STUMP » Articles » Public Pensions Watch: Lawsuits lawsuits everywhere... » 24 February 2015, 01:11

Where Stu & MP spout off about everything.

Public Pensions Watch: Lawsuits lawsuits everywhere...  


24 February 2015, 01:11

I mentioned back in January that there’s a few lawsuits out there against pension reform in Illinois, and now we’ve got a date:

SPRINGFIELD, Ill. • The Illinois Supreme Court has announced it will hear oral arguments in the state’s landmark pension-overhaul case on March 11.

Arguments will begin at 2:30 p.m. in the high court chamber in downtown Springfield.

The Illinois General Assembly and former Gov. Pat Quinn adopted a plan in late 2013 designed to cut into the $111 billion deficit in four state pension programs built by years of underfunding.

Illinois is not the only place with pension-reform-related lawsuits. Rhode Island had put through some reforms in 2011 and litigation surrounding it is still going on.
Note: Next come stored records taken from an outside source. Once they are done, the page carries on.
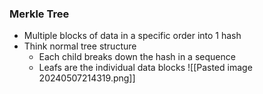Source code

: ### Merkle Tree
* Multiple blocks of data in a specific order into 1 hash
* Think normal tree structure
	* Each child breaks down the hash in a sequence
	* Leafs are the individual data blocks
![[Pasted image 20240507214319.png]]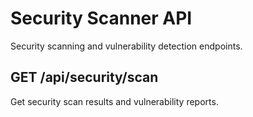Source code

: # Security Scanner API

Security scanning and vulnerability detection endpoints.

## GET /api/security/scan

Get security scan results and vulnerability reports.
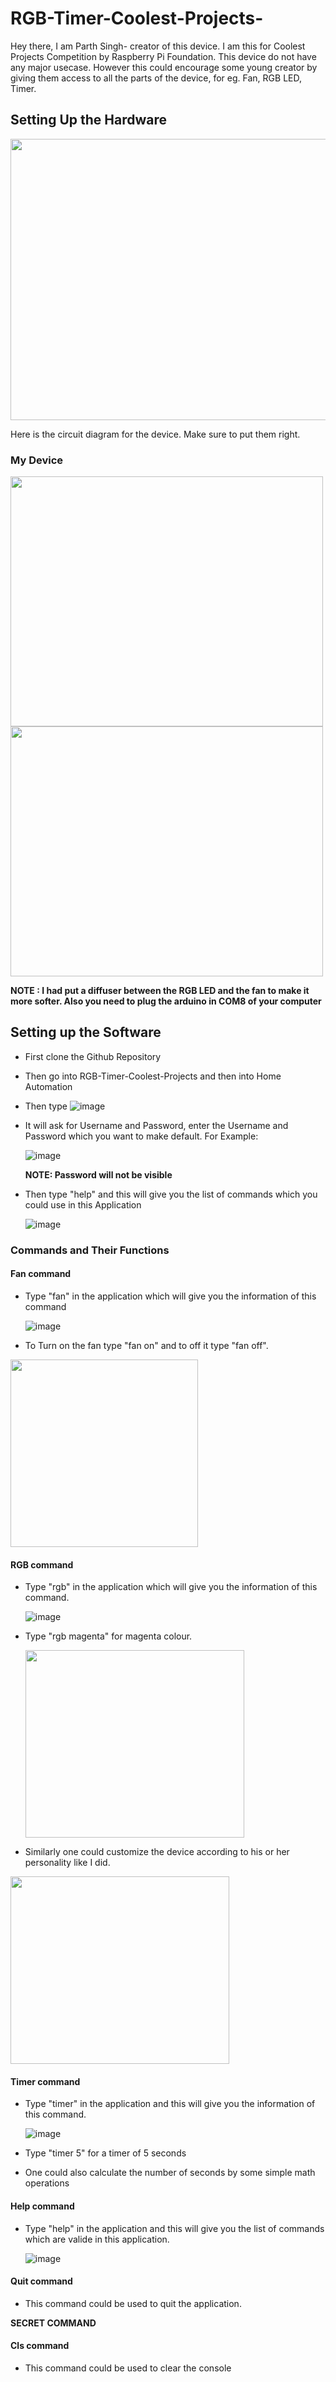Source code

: # RGB-Timer-Coolest-Projects-

Hey there, I am Parth Singh- creator of this device. I am this for Coolest Projects Competition by Raspberry Pi Foundation.
This device do not have any major usecase. However this could encourage some young creator by giving them access to all the parts of the device, for eg. Fan, RGB LED, Timer.

## Setting Up the Hardware

<img src="https://user-images.githubusercontent.com/65723218/116958340-deaffc00-acb7-11eb-8957-d0cc5eb98d9e.jpeg" width="750" height="450"/>

Here is the circuit diagram for the device. Make sure to put them right.

### My Device

<img src="https://user-images.githubusercontent.com/65723218/116960378-d3f86580-acbd-11eb-9d95-56cf2923a35a.jpeg" width="500" height="400"/>
<img src="https://user-images.githubusercontent.com/65723218/116960384-d8248300-acbd-11eb-8201-044c2d7a4db2.jpeg" width="500" height="400"/>

**NOTE : I had put a diffuser between the RGB LED and the fan to make it more softer. Also you need to plug the arduino in COM8 of your computer**

## Setting up the Software

* First clone the Github Repository

* Then go into RGB-Timer-Coolest-Projects and then into Home Automation

* Then type
  ![image](https://user-images.githubusercontent.com/65723218/116961373-d1e3d600-acc0-11eb-9723-efeab6e1f321.png)

* It will ask for Username and Password, enter the Username and Password which you want to make default.
   For Example:
   
    ![image](https://user-images.githubusercontent.com/65723218/116961591-63534800-acc1-11eb-9914-d9c324a00fb9.png)
    
    **NOTE: Password will not be visible**
 
* Then type "help" and this will give you the list of commands which you could use in this Application
    
    ![image](https://user-images.githubusercontent.com/65723218/116961908-2fc4ed80-acc2-11eb-8414-7ad3302b4b1b.png)

### Commands and Their Functions
      
  #### Fan command
  
  * Type "fan" in the application which will give you the information of this command
  
    
      ![image](https://user-images.githubusercontent.com/65723218/116962072-a82bae80-acc2-11eb-9508-113070420d98.png)
      
  * To Turn on the fan type "fan on" and to off it type "fan off".
    
   <img src="https://user-images.githubusercontent.com/65723218/116962500-bd550d00-acc3-11eb-9324-0f9d6f8f5fbc.png" width="300" height="300"/>
   
  #### RGB command
  
  * Type "rgb" in the application which will give you the information of this command.
    
    ![image](https://user-images.githubusercontent.com/65723218/116963153-a3b4c500-acc5-11eb-8918-68d8fde44e1d.png)
   
  * Type "rgb magenta" for magenta colour.
    
    <img src="https://user-images.githubusercontent.com/65723218/116962610-115ff180-acc4-11eb-855d-a33795f26ba1.png" width="350" height="300"/>

  * Similarly one could customize the device according to his or her personality like I did.
   
   <img src="https://user-images.githubusercontent.com/65723218/116962705-57b55080-acc4-11eb-950b-556164f3def3.png" width="350" height="300"/>

  #### Timer command    
    
   * Type "timer" in the application and this will give you the information of this command.
      
      ![image](https://user-images.githubusercontent.com/65723218/116963256-fbebc700-acc5-11eb-8ecc-c343f4f57270.png)
   * Type "timer 5" for a timer of 5 seconds

   * One could also calculate the number of seconds by some simple math operations
   
  #### Help command
    
   * Type "help" in the application and this will give you the list of commands which are valide in this application.

      ![image](https://user-images.githubusercontent.com/65723218/116961908-2fc4ed80-acc2-11eb-8414-7ad3302b4b1b.png)
      
  #### Quit command
  
   * This command could be used to quit the application.









**SECRET COMMAND**

#### Cls command

* This command could be used to clear the console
Lots of issues are not settled even within the approach:

NEWPORT – The Superior Court judge overseeing the state public pension case heard opposing arguments Friday on whether the half dozen groups challenging the legality of cuts in their retirement benefits should present their arguments in separate trials.

Lawyer John Tarantino, representing the state, told Judge Sarah Taft-Carter that the issue in all the cases is the same: did Rhode Island have the constitutional right to cut cost-of-living raises, raise retirement ages and take other cost-saving measures. Therefore, he said, the issue should be heard in one consolidated trial.

But lawyers representing various retiree groups and active public sector employees said the ramifications of the benefit cut reductions were diverse. One overarching trial, they said, would unfairly dilute the financial impacts the pension changes caused and make it difficult to present uniques cases.

I am not a lawyer, but if the issue is whether any kind of change is constitutional — whether it’s COLAs, retirement age, or even cutting what current retirees are being paid — it seems like it should be handled together.

In many states, even minor adjustments to pensions have been ruled as unconstitutional, so why waste time?

Carly Beauvais Iafrate, representing about 7,000 members of the Rhode Island Public Employees’ Retiree Coalition, said retirees were “supposed to be an untouchable group” prior to the 2011 pension overhaul law.

She said she would want to argue at a separate trial that retirees had a “unique status” and “what the state is trying to do is dilute that status” by asking for one trial, with all public sector workers lumped together..

Yeah, one finds out that a group is not “untouchable” once the money runs out. Funny that.

Anyway, I find the lawsuits to be sideshows.

Yes, it’s important to go through process, but the situation in Rhode Island and Illinois is that they do not have enough money to fulfill all the promises they’ve made in the past.

Yes, fine, try to hit current taxpayers and bondholders before hitting current retirees, but that doesn’t mean they will never get touched.

As per Carl Richards and the Behavior Gap, paying the promises is simple, but not easy. They needed to have put in a lot into the pensions for decades, and not create too-rich promises that they couldn’t keep.

They didn’t do that.

And that choice has current consequences.